We appreciate the interest that Parolari and colleagues [1] have shown in our subanalysis of off-pump and on-pump coronary artery bypass grafting (CABG) in the PREVENT IV trial [2]. However, we take strong exception to the points made in their communication. Specifically, they suggest that our analyses and conclusions drawn from data collected from the PREVENT IV study are fallacious and misleading, rather preferring to conclude that we have manufactured "another brick in the wall of evidence" supporting reduced graft patency in off-pump coronary artery bypass (OPCAB). On the contrary, we believe that the data contained in the study is clear and definitive and that our conclusions are appropriate and fully supported by the data. In fact, the data clearly supports the conclusions in the abstract that the saphenous vein graft failure rate was 25% in both groups and that the 1-year clinical outcomes (MACCE) were better with off-pump than with on-pump CABG. As is clearly shown in Table 6, there was no statistical difference in the fraction of patients who experienced one or more vein graft stenosis or occlusion (0.46 vs 0.45; p = 0.75). The vein graft failure rates, as presented in the abstract and in Table 7, were similar in the on-pump and off-pump groups (25.3 vs 25.7%; p = 0.62). Table 8 shows predictors of graft failure, based on a multivariable analysis, and this included target artery quality, graft conduit type (vein, internal mammary artery, and so forth), patient weight, length of surgery, use of a sequential graft technique, and vein harvest technique (endoscopic vs open). Neither off-pump technique nor target artery location was associated with graft failure.

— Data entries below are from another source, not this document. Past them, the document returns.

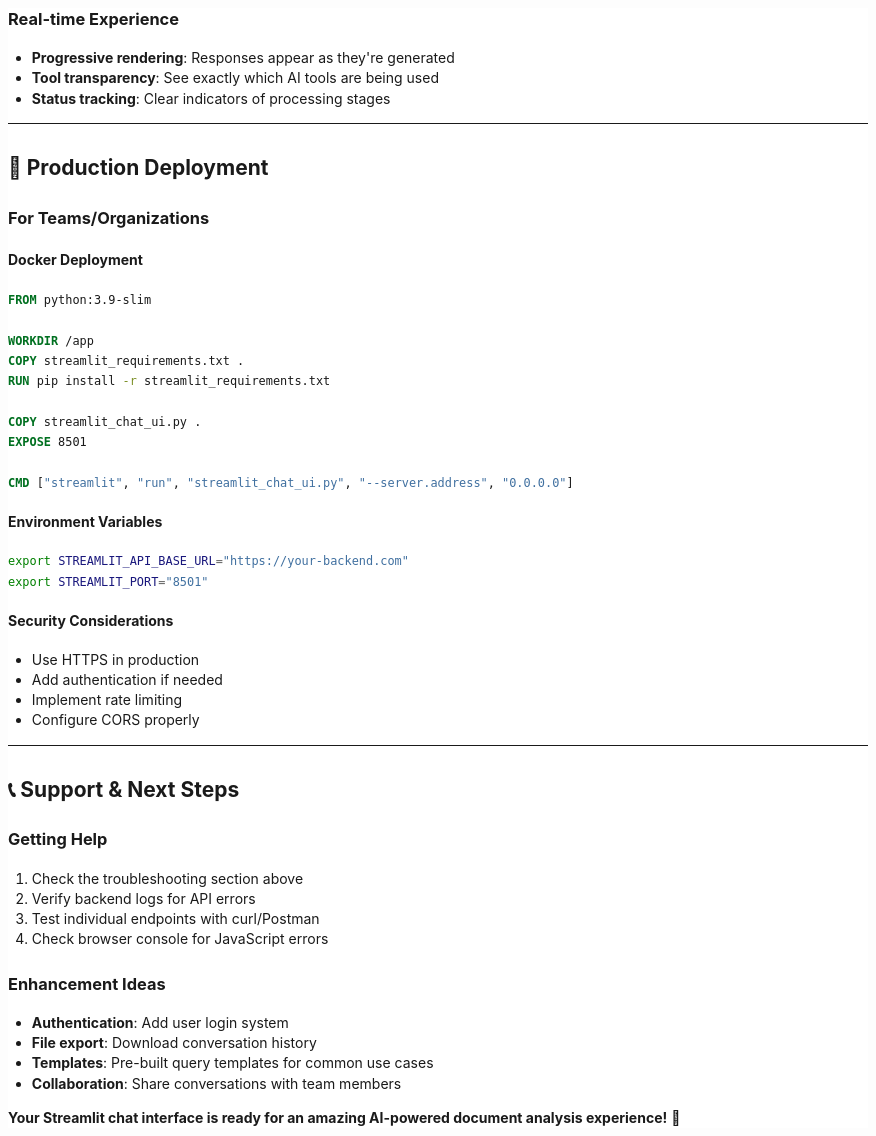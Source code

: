 ### **Real-time Experience**
- **Progressive rendering**: Responses appear as they're generated
- **Tool transparency**: See exactly which AI tools are being used
- **Status tracking**: Clear indicators of processing stages

---

## 🚀 **Production Deployment**

### **For Teams/Organizations**

#### **Docker Deployment**
```dockerfile
FROM python:3.9-slim

WORKDIR /app
COPY streamlit_requirements.txt .
RUN pip install -r streamlit_requirements.txt

COPY streamlit_chat_ui.py .
EXPOSE 8501

CMD ["streamlit", "run", "streamlit_chat_ui.py", "--server.address", "0.0.0.0"]
```

#### **Environment Variables**
```bash
export STREAMLIT_API_BASE_URL="https://your-backend.com"
export STREAMLIT_PORT="8501"
```

#### **Security Considerations**
- Use HTTPS in production
- Add authentication if needed
- Implement rate limiting
- Configure CORS properly

---

## 📞 **Support & Next Steps**

### **Getting Help**
1. Check the troubleshooting section above
2. Verify backend logs for API errors
3. Test individual endpoints with curl/Postman
4. Check browser console for JavaScript errors

### **Enhancement Ideas**
- **Authentication**: Add user login system
- **File export**: Download conversation history
- **Templates**: Pre-built query templates for common use cases
- **Collaboration**: Share conversations with team members

**Your Streamlit chat interface is ready for an amazing AI-powered document analysis experience!** 🚀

The only significant interactions with cardiopulmonary bypass use were seen with vein harvest technique and graft quality. For grafts harvested endoscopically compared with open, the probability of graft failure was higher if the surgery was performed off pump (odds ratio, 1.78 for off pump vs 1.27 for on pump). If a poor or fair quality graft was used (compared with a good graft), the probability of graft failure was higher if the surgery was performed off pump (odd ratio, 1.90 for off pump vs 1.23 for on pump). For the other characteristics associated with graft failure, the risk of graft failure was similar for on-pump and off-pump surgery. Specifically, Table 8 does not show a statistically significant independent influence of OPCAB on graft patency. After adjusting for differences in the previously listed significant predictors of vein graft failure, the odds of graft failure for on-pump versus off-pump patients was 0.82 (95% confidence interval, 0.67 to 1.00; p = 0.054).
The MACCE (death, stroke, MI) measured 1 year after CABG was statistically different between on-pump and off-pump groups (15.4% vs11.3%; p = 0.012). After adjusting for other factors that influence MACCE in this population (age, sex, smoking status, history of congestive heart failure, history of atrial fibrillation, number of grafts), the negative effect of being on pump versus off pump remained (hazard ratio, 1.31; 95% confidence interval, 1.01 to 1.69). As we fully acknowledged in the discussion, although MACCE at 1 year is 33% more likely if surgery is done on pump, the benefit of decreased MACCE with off-pump surgery at 1 year is no longer present 2 years after CABG. In our opinion, other patient factors, including progression or development of comorbid disease or progression of coronary artery disease, likely affect MACCE and graft patency to a greater degree than technical factors related to the surgical technique 2 years after CABG.
We strongly agree that cardiac surgeons must take responsibility for maximizing the efficacy and durability of CABG to insure that it remains a viable alternative in the available options for coronary revascularization. Rather than being "another brick in the wall" against off-pump surgery, this data further supports the overwhelming preponderance of evidence in the literature that OPCAB can achieve improved efficacy through decreased short-term morbidity and mortality without sacrificing durability or graft patency in appropriately selected and managed patients.